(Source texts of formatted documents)

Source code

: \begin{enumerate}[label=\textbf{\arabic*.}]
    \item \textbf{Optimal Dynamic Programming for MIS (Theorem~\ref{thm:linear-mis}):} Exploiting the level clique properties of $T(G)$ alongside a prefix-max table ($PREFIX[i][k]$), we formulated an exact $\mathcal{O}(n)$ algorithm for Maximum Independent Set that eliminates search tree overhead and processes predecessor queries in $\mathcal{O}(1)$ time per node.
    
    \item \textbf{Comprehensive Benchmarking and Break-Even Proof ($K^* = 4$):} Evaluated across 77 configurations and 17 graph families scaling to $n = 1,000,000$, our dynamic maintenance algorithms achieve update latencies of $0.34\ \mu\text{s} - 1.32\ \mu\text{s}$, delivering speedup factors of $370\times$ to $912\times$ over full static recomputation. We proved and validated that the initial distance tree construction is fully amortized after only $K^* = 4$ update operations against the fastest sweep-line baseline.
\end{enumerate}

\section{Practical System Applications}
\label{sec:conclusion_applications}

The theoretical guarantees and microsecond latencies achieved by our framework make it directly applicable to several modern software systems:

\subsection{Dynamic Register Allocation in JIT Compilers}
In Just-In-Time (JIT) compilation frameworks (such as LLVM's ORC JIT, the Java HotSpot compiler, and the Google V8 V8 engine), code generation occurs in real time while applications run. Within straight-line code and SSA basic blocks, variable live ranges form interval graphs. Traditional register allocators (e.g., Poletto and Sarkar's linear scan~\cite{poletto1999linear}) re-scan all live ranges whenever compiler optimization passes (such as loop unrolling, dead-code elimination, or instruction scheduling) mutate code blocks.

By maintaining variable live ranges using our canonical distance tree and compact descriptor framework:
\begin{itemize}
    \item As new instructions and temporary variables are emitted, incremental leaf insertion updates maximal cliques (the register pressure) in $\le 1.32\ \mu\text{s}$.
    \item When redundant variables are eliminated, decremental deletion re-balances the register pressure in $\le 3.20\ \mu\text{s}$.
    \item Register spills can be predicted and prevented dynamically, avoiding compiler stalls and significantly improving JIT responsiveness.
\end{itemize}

» YOUR INSTRUCTIONS:
Looking through the records, copy out every line in which the word "linear" is found.

» OUTPUT BELOW:
    \item \textbf{Optimal Dynamic Programming for MIS (Theorem~\ref{thm:linear-mis}):} Exploiting the level clique properties of $T(G)$ alongside a prefix-max table ($PREFIX[i][k]$), we formulated an exact $\mathcal{O}(n)$ algorithm for Maximum Independent Set that eliminates search tree overhead and processes predecessor queries in $\mathcal{O}(1)$ time per node.
In Just-In-Time (JIT) compilation frameworks (such as LLVM's ORC JIT, the Java HotSpot compiler, and the Google V8 V8 engine), code generation occurs in real time while applications run. Within straight-line code and SSA basic blocks, variable live ranges form interval graphs. Traditional register allocators (e.g., Poletto and Sarkar's linear scan~\cite{poletto1999linear}) re-scan all live ranges whenever compiler optimization passes (such as loop unrolling, dead-code elimination, or instruction scheduling) mutate code blocks.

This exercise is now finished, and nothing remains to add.